- REQUIRED WORK
Report each line of the records below that uses the word "awareness".
(EXERCISE MATERIALS)
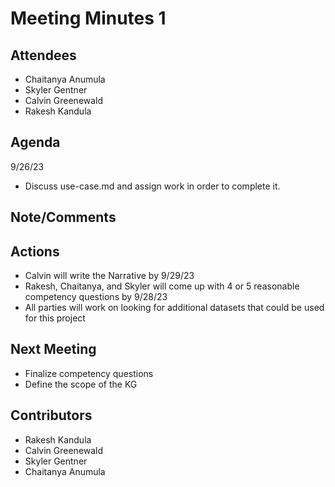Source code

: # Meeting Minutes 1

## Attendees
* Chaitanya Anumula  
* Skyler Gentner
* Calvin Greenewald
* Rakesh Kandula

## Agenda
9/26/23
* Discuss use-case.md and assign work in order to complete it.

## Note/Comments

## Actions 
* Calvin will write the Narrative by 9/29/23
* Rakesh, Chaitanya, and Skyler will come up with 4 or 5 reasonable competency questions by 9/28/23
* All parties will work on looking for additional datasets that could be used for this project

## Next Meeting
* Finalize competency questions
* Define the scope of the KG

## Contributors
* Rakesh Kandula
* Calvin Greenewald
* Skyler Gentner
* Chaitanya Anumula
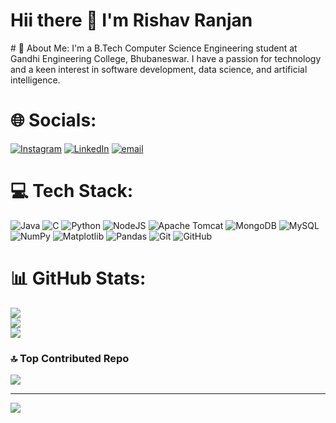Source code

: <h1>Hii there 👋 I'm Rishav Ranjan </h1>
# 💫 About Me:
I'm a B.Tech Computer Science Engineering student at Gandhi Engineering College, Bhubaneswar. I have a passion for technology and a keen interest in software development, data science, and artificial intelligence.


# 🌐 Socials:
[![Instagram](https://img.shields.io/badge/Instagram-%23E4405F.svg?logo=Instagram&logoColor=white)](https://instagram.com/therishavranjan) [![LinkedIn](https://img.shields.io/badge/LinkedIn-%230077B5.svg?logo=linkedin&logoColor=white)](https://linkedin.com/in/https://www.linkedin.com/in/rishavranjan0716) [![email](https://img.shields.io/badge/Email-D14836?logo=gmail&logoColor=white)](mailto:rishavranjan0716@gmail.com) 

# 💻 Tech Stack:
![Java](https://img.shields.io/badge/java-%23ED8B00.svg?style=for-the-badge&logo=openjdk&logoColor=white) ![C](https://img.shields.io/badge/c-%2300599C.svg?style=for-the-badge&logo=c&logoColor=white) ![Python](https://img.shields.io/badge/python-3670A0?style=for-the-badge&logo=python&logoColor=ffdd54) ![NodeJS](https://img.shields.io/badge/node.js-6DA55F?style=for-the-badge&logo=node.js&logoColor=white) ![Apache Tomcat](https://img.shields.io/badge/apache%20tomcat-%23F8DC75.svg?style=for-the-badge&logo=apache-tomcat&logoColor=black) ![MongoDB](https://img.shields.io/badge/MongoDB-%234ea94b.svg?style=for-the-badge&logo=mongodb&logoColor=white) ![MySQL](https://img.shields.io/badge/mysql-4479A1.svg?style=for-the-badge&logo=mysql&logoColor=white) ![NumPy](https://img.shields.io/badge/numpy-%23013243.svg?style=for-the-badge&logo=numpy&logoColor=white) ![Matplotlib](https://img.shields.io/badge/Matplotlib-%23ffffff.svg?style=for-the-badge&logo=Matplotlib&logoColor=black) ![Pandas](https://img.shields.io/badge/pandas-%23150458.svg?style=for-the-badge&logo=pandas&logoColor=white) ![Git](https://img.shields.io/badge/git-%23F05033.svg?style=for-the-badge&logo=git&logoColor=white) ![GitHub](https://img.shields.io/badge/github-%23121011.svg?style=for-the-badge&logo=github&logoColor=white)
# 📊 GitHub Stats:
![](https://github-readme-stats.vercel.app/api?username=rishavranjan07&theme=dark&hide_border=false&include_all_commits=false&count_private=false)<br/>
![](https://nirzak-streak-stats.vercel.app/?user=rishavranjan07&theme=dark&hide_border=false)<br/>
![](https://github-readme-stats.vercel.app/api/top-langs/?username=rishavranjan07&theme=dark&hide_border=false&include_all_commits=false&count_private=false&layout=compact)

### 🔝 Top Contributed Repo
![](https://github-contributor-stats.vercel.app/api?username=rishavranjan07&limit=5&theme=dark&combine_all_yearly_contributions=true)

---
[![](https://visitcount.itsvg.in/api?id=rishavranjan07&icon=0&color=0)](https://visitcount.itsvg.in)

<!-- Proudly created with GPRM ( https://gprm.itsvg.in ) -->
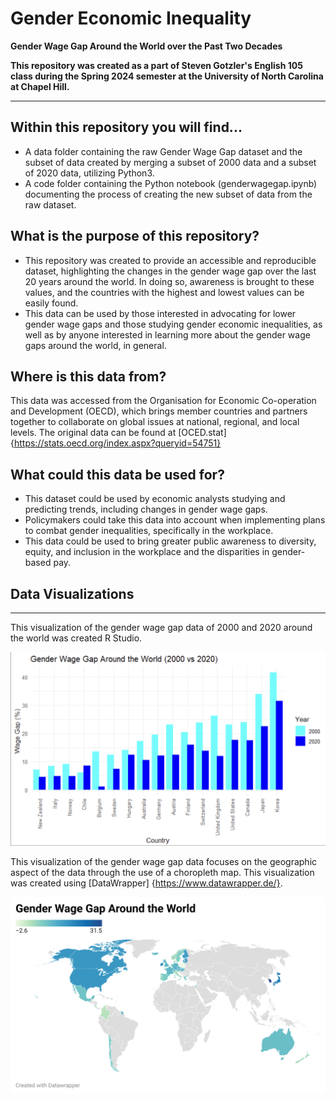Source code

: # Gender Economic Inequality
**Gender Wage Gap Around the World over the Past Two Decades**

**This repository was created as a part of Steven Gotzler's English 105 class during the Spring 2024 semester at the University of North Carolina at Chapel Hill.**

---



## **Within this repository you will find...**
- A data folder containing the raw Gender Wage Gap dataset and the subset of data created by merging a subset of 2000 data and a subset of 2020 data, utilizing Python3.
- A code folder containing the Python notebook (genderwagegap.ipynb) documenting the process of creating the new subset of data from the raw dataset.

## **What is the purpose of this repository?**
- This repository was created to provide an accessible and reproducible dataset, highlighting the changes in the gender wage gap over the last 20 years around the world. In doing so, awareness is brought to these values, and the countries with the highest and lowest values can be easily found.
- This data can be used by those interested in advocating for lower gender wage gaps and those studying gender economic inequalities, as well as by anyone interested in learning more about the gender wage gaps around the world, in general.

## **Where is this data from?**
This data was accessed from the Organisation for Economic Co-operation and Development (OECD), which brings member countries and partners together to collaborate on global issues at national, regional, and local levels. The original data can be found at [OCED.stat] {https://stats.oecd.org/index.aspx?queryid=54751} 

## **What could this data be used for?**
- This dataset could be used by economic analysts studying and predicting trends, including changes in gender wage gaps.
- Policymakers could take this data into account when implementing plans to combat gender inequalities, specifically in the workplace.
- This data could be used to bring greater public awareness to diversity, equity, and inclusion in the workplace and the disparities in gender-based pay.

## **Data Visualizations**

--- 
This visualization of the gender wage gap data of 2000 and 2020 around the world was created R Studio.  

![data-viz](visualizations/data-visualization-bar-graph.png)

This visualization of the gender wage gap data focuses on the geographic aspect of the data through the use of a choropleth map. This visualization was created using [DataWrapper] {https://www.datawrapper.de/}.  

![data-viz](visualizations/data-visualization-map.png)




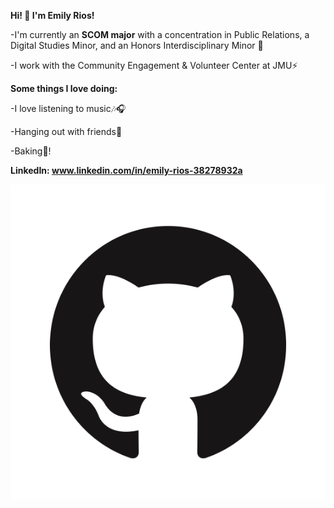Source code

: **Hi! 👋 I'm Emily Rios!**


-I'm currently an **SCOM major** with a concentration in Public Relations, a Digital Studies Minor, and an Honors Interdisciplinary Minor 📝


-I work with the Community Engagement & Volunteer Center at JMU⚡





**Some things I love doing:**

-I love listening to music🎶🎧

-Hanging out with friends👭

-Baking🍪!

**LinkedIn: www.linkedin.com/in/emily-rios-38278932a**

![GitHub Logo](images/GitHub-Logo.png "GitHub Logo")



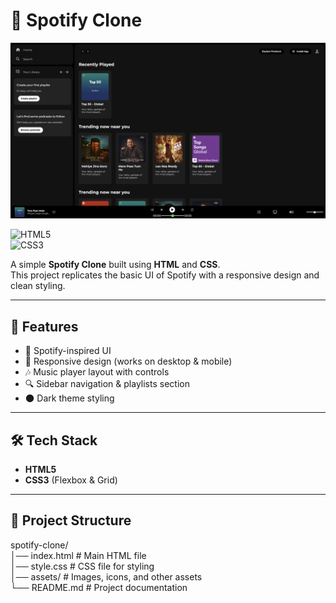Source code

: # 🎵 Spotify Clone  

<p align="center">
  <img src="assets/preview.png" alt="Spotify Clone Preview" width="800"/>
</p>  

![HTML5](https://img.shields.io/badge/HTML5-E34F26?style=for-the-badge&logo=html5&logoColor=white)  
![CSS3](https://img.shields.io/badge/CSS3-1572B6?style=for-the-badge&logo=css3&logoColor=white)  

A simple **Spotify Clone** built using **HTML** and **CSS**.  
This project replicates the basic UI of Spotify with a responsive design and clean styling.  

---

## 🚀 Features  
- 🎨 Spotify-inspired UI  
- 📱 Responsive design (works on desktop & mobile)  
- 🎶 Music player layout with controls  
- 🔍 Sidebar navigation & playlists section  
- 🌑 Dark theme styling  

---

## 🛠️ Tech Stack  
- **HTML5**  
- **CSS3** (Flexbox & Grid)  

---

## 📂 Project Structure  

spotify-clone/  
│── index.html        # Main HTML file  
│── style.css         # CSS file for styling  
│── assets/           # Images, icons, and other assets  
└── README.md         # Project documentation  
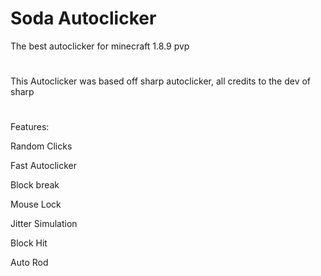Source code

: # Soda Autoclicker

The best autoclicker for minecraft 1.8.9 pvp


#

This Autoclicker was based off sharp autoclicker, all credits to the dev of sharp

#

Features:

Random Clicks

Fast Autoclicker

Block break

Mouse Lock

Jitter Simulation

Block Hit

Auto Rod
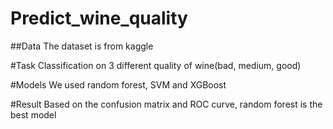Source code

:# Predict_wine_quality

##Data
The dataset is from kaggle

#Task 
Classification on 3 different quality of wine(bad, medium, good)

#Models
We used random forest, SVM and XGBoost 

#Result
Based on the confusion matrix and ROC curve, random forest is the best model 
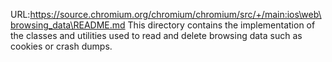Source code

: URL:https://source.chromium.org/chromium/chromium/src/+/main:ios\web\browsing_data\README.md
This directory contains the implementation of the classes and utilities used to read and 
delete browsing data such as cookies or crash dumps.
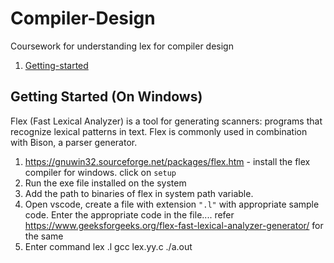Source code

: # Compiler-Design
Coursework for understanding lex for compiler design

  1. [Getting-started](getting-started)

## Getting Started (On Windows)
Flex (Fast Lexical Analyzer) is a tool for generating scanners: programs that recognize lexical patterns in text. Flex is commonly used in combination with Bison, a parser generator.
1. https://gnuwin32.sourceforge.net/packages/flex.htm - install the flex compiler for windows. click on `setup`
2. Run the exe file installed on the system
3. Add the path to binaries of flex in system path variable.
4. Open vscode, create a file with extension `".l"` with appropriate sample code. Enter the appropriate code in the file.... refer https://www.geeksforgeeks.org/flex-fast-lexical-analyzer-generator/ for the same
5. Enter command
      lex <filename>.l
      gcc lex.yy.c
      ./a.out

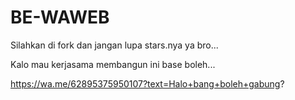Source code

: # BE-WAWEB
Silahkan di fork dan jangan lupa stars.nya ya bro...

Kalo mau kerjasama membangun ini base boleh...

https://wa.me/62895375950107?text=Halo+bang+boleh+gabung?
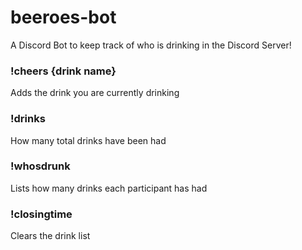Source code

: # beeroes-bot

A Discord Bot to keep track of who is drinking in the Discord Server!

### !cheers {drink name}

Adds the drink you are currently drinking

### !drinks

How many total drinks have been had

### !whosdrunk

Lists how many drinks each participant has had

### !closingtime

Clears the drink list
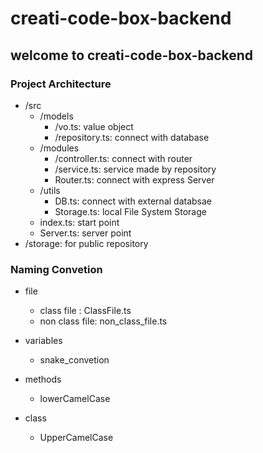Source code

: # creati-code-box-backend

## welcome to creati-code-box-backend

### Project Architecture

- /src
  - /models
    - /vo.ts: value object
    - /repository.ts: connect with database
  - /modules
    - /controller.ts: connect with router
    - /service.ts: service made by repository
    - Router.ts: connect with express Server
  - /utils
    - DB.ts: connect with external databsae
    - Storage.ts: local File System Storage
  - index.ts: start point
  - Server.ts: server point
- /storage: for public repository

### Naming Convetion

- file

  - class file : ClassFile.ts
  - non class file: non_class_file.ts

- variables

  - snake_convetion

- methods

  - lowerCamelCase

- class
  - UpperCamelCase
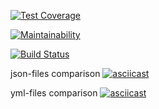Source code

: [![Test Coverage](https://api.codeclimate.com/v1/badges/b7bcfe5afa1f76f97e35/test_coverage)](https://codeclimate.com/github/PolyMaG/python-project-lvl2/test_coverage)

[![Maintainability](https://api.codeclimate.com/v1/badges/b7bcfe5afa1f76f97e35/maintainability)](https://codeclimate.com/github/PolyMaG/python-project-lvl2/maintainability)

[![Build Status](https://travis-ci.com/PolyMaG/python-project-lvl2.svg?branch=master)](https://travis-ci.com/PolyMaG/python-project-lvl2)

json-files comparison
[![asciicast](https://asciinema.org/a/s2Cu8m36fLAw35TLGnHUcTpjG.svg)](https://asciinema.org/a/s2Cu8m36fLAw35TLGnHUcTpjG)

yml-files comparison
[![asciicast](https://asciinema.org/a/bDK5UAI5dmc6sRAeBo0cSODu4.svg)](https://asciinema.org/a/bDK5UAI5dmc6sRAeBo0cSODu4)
(End EXERCISE MATERIALS)
- RESPONSE TO THE EXERCISE
- This repository was created to provide an accessible and reproducible dataset, highlighting the changes in the gender wage gap over the last 20 years around the world. In doing so, awareness is brought to these values, and the countries with the highest and lowest values can be easily found.
- This data could be used to bring greater public awareness to diversity, equity, and inclusion in the workplace and the disparities in gender-based pay.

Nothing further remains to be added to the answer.